How Swiss Turn Lathe Work
The term “Swiss turn lathe” is used to describe machines used to shave metal down to the desired size. These automated lathes can machine turned parts by spinning on a rotating lathe that spins very quickly. As a matter of fact, it is important to understand that this Swiss-type lathe is not necessarily manufactured in Switzerland.
The turn lathe is basically designed to turn tiny, complicated, precision parts. This class of turning center is referred to as “Swiss” simply because it was developed for the Swiss watch industry.
What is Swiss-type turning?
Even the lowest dimensions and tolerances are achievable on a Swiss-type turning machine. Parts, which might require numerous secondary operations, such as a 4-inch long part required to hold a roundness of 0.0002 inches with a diameter of 0.059 can be completely turned with this Swiss-type lathe.
When compared to other Swiss-type lathes, the Swiss turn lathe is generally known to function better at more precise work. While the tool is stationary, the Swiss-type turning center allows for the advancement of the part into the Z axis, unlike the conventional lathe where the tool moves and the part is stationary.
How it works
The guide bushing is designed to reduce chatter almost completely. It is obviously regarded as the “heart” of Swiss machining. Before advancing through a guide bushing, the bar stock will be temporarily withheld in the machine. While allowing the material to be held tightly, only the machined portion of the metal will be exposed from the guide bushing. Ultimately, this is aimed at ensuring increased accuracy and eliminating deflection.
As the material moves out of the bushing, it is machined by the stationary tools. Should extra support be required, a sub spindle can move into position to get hold of the front end of the part. The quality of the fit is determined by the type of guide bushing and condition of the material. When it comes to machining parts on this lathe, ground bar stock may be required by close tolerance bar stock is always being employed. Closer tolerances and tighter fits are required to ensure greater accuracy in machining.

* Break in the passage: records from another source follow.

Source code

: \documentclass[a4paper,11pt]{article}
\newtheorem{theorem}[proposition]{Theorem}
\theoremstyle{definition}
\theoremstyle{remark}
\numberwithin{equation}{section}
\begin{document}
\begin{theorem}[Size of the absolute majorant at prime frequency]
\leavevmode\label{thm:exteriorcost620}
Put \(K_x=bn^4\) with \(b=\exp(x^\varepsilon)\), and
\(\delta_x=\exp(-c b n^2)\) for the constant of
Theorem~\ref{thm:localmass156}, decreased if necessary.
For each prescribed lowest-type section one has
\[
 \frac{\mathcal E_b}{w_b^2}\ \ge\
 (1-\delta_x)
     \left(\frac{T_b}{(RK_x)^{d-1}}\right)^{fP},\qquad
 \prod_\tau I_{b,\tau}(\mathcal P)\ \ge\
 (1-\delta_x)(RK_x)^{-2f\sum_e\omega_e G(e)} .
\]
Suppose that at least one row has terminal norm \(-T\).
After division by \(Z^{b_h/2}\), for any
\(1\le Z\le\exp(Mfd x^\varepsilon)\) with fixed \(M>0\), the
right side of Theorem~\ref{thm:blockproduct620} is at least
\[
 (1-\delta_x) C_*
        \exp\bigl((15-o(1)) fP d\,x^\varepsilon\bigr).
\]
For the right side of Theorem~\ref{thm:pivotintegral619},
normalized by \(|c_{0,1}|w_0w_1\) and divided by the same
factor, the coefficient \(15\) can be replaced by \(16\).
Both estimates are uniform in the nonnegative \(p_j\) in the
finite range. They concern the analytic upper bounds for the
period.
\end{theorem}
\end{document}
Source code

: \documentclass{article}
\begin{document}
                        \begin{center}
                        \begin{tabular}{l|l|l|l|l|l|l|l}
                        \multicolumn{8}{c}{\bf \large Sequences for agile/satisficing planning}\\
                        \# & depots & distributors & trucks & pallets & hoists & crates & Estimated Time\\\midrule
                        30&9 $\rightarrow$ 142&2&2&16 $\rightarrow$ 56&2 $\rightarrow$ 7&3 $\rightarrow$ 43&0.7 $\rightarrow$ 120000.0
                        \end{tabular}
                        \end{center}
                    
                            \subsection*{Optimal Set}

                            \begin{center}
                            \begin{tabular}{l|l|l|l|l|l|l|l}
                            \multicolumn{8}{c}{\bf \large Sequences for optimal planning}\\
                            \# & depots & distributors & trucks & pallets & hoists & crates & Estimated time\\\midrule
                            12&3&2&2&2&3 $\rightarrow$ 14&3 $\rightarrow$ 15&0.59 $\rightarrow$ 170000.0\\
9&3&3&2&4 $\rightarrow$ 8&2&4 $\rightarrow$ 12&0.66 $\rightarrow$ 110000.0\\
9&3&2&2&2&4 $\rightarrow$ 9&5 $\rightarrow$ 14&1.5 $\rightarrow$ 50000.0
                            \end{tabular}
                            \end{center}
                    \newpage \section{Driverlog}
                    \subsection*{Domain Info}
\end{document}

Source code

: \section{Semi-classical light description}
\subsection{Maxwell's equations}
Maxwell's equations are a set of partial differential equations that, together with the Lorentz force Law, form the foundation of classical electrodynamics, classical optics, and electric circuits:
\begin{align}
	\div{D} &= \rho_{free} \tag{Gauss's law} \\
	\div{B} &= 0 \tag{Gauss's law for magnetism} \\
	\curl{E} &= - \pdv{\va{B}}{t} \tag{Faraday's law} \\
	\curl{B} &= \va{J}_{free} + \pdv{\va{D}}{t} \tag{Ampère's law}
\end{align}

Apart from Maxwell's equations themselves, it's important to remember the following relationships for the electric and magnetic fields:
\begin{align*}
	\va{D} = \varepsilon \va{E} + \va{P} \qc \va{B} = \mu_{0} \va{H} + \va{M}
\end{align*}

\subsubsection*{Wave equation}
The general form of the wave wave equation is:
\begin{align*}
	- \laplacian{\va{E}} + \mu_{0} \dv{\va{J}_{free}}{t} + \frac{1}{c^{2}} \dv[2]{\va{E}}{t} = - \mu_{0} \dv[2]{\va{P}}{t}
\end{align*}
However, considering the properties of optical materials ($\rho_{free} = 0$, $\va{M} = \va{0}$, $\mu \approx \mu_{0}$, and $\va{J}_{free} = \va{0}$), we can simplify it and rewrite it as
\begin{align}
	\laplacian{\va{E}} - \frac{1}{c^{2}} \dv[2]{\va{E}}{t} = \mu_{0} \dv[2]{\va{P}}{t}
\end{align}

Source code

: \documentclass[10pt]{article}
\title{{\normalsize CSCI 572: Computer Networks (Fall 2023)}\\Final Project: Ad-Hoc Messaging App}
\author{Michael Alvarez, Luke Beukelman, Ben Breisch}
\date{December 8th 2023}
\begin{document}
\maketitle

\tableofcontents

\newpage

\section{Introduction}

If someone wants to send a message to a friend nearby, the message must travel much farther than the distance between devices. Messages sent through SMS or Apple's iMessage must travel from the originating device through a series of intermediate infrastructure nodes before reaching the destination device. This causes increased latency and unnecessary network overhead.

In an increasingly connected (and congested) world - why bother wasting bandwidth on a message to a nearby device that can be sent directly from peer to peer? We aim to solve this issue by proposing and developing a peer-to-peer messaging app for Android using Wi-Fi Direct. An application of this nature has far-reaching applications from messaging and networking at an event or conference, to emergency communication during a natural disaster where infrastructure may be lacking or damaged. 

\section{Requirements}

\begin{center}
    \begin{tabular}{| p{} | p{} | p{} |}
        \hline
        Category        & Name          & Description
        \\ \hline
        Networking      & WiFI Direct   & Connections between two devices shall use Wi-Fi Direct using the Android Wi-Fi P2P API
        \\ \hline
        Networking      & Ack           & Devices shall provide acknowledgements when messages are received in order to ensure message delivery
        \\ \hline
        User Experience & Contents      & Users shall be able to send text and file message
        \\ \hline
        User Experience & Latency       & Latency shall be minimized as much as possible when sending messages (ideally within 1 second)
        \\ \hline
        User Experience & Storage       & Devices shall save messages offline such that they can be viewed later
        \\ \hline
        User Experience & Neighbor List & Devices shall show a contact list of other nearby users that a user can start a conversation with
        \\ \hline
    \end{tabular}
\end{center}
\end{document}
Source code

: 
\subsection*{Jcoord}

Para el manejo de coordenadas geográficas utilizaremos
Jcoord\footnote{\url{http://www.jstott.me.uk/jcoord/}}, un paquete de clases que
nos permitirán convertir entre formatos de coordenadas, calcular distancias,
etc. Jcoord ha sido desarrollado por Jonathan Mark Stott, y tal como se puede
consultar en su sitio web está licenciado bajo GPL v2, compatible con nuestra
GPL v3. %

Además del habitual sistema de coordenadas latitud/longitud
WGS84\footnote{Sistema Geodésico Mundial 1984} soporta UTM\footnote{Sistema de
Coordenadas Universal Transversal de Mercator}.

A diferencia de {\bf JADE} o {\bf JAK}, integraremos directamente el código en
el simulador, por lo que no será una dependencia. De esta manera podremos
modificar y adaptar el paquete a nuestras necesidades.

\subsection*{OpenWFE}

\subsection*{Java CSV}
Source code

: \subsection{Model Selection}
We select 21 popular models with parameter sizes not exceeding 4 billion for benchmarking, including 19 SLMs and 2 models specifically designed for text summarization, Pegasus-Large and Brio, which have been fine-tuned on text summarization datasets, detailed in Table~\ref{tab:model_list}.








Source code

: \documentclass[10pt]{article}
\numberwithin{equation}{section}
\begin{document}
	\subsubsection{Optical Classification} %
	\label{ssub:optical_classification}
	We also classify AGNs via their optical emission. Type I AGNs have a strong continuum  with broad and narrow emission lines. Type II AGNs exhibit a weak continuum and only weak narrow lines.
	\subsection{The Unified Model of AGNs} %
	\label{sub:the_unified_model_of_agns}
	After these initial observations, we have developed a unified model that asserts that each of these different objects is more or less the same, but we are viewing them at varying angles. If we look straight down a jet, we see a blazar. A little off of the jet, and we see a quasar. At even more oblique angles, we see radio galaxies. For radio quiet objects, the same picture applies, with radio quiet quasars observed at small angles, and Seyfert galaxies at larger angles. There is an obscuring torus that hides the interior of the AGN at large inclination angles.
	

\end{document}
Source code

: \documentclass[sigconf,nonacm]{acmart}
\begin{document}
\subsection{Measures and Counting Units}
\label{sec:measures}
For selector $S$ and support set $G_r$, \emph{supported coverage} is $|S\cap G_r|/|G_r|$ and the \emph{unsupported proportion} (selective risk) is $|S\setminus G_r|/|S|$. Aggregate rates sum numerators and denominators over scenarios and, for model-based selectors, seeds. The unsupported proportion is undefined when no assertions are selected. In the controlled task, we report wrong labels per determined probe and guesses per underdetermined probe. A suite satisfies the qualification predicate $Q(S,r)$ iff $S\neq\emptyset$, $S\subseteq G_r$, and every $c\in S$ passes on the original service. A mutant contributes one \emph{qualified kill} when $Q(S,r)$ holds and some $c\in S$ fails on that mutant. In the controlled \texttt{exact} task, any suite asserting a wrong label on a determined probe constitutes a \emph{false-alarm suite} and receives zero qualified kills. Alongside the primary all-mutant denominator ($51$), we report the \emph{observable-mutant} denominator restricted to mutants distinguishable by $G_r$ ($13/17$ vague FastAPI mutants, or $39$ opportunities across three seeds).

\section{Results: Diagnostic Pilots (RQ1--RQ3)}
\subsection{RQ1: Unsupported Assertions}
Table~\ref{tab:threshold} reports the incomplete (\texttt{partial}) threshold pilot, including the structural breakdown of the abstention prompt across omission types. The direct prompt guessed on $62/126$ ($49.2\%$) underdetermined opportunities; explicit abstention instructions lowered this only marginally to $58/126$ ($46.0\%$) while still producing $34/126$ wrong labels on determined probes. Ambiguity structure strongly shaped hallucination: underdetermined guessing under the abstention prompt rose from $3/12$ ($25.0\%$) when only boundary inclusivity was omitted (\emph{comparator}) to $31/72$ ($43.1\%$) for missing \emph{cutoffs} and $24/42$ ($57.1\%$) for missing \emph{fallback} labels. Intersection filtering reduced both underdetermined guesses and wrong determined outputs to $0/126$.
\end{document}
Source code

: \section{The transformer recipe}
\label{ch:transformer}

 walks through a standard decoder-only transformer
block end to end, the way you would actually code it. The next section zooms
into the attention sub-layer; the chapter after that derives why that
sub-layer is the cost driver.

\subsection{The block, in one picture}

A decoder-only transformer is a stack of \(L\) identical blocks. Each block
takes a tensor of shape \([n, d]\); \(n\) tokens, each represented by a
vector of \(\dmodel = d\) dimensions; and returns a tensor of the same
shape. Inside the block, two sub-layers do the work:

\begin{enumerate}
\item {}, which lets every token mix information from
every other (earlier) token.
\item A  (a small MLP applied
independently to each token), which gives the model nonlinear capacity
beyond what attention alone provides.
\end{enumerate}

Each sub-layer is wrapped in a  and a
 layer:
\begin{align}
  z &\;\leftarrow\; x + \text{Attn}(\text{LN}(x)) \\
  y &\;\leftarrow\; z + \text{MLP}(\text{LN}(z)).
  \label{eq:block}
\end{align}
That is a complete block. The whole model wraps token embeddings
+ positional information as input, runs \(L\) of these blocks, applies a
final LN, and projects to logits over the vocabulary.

As the material moves from the guide bushing, the Swiss-type machine is still very much capable of milling and drilling along. Thanks to the availability of live tools that help to make it possible. Unlike most conventional CNC lathes, the Swiss turn lathe is designed with a time-saving feature that helps to ensure full milling capabilities on the machine’s Y-axis. Additionally, many Swiss-type machines come along with boring tools, such as drills on backworking tool stations. The tools can effectively complete the process of machining part when the part is held in the pick-off spindle (i.e. the sub spindle).
Complete machining can be completed within a single operation with these features (live tools). Although C axis live tool work can be performed by conventional CNC lathes, users are offered more capabilities with greater accuracy when working with a Swiss turn lathe. Thanks to its unique design.